In Boozo Veritas # 51 by Teege Braune
The Ghost of an Artifact
I know now that there is no one thing that is true – it is all true.
–Ernest Hemingway
I have a clear and distinct image of the photograph in my memory. A boy a few years older than myself who I am told is – but do not recognize as – my father sits on the lap of an elderly gentleman. I think of the man, with his white beard and sad, kindly smile, as a grandfather, despite the fact that he in no way resembles either of my actual grandfathers. He beams down at my father who in turns looks, straight faced and serious, at the camera. “Idaho – 1961” is scribbled in ink on the back of the photograph. The one time I remember seeing this old photograph I was informed that the man was a very famous writer who killed himself shortly after my father met him. I don’t know why anyone felt the need to convey that final detail to me as a child, but it stands out as the saddest thing I had heard by that point in my life.

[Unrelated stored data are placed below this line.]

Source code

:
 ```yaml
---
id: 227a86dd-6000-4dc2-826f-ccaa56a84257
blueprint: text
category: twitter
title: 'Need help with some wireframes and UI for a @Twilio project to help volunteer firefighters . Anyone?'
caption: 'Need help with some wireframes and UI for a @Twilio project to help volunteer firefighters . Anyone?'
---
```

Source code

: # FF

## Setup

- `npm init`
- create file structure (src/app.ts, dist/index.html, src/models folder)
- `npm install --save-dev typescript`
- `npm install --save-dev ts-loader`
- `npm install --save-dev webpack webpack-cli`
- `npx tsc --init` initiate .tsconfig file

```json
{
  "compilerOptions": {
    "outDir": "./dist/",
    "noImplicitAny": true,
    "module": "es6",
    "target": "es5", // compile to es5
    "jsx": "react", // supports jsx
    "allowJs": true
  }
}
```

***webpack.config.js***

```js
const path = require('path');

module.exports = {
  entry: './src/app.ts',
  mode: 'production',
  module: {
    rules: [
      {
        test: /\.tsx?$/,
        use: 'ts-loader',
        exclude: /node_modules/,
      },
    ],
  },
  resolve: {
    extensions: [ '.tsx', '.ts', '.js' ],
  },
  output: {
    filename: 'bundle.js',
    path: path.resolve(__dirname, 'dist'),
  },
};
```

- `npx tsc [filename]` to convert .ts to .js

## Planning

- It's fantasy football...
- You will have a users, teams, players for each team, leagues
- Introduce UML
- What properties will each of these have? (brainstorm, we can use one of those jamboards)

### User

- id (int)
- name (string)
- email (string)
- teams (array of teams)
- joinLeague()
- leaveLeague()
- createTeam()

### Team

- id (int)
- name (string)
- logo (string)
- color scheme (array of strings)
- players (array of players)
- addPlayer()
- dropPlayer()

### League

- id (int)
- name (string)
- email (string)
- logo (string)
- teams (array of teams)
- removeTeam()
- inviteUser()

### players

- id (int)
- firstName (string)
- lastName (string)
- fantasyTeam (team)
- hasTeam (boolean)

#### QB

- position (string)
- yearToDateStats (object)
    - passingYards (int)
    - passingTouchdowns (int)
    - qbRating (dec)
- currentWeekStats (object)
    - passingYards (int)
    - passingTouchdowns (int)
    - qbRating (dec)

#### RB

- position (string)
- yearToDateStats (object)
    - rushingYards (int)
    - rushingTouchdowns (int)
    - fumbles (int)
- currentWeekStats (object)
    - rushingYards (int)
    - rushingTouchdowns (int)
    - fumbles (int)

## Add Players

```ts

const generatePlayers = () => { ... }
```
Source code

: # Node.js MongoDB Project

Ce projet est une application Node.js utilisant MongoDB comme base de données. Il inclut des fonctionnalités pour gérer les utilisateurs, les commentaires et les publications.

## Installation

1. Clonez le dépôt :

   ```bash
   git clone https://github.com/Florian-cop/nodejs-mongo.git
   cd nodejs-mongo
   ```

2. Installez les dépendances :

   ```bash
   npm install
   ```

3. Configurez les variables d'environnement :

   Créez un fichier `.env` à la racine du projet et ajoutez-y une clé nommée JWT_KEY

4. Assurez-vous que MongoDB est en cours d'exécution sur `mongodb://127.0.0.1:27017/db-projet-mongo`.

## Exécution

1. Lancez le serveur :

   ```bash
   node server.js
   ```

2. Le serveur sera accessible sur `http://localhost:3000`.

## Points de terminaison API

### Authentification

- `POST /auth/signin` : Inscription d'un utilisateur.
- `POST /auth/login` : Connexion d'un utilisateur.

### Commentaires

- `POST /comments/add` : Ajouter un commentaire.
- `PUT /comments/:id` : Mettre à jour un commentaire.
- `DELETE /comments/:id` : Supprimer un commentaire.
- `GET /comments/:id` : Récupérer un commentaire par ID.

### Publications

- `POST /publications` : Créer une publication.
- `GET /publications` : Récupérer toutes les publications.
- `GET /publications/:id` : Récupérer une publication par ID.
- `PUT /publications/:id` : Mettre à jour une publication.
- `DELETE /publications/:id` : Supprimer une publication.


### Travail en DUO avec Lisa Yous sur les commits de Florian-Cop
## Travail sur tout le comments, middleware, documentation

The writer in the photograph is Ernest Hemingway who would have been 115 years old today on July 21, 2014. My father describes their chance encounter as such:
“My family was traveling through Idaho in Spring of ’61 when I was 11, and I was admitted to Sun Valley Hospital with severe joint pain. The doctor’s thought it might be some kind of iron overload. EH was in that hospital at the time, and he liked to tell me stories because I was in such pain. He wanted me to sit on his lap for the story telling – which was weird because I was 11 – but I did it and some nurse took a picture at some point. I was ok, just some odd bug bite or something, but I heard he killed himself a few months later. I remember that scene like it was yesterday.”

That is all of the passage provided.